(Saved data entries)
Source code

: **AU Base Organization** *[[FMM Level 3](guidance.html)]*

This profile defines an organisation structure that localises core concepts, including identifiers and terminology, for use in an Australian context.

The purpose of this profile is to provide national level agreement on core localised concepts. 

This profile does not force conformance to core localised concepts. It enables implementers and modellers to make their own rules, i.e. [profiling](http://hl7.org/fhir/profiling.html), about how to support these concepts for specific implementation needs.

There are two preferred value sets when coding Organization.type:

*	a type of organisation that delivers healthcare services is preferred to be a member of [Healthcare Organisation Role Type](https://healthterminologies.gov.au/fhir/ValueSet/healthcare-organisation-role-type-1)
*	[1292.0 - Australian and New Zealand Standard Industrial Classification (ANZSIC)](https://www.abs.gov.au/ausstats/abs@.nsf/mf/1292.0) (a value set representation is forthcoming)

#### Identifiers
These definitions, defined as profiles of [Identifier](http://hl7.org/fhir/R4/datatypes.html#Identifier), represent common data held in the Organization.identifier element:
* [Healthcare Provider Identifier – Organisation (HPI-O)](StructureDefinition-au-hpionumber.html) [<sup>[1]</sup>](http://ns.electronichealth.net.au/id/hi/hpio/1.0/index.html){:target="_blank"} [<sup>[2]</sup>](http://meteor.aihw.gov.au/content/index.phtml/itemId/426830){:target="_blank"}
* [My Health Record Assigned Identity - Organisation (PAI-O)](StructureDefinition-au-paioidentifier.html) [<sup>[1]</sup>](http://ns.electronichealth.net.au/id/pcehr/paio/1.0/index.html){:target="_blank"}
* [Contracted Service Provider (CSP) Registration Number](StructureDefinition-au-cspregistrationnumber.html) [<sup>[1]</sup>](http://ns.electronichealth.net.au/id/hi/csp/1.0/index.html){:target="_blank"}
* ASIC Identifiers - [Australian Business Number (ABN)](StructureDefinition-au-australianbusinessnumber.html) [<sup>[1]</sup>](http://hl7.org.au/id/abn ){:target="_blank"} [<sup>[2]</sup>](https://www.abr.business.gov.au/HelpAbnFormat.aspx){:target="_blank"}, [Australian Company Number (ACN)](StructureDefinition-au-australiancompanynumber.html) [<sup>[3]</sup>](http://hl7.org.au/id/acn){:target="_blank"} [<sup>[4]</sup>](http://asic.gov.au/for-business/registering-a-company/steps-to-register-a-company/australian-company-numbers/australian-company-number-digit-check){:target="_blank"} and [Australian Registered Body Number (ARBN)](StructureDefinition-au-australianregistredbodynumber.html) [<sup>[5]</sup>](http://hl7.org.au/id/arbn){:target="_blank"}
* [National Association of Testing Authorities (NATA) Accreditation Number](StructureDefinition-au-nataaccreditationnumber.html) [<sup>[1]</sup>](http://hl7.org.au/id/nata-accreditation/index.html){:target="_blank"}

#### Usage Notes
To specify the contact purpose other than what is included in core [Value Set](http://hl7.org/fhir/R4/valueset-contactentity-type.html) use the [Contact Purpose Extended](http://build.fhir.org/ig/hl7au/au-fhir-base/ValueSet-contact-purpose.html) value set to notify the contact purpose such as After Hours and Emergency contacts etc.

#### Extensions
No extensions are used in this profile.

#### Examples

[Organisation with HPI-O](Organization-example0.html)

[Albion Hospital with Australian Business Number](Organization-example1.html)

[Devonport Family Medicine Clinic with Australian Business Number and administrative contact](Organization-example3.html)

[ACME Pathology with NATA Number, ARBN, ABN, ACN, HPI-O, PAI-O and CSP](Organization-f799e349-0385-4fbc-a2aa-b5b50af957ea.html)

[TASK DETAILS] The response must hold only the lines above from the line with "There are two" through the line with "These definitions, defined", each copied exactly, both ends kept.

[ANSWER AREA]
There are two preferred value sets when coding Organization.type:

*	a type of organisation that delivers healthcare services is preferred to be a member of [Healthcare Organisation Role Type](https://healthterminologies.gov.au/fhir/ValueSet/healthcare-organisation-role-type-1)
*	[1292.0 - Australian and New Zealand Standard Industrial Classification (ANZSIC)](https://www.abs.gov.au/ausstats/abs@.nsf/mf/1292.0) (a value set representation is forthcoming)

#### Identifiers
These definitions, defined as profiles of [Identifier](http://hl7.org/fhir/R4/datatypes.html#Identifier), represent common data held in the Organization.identifier element:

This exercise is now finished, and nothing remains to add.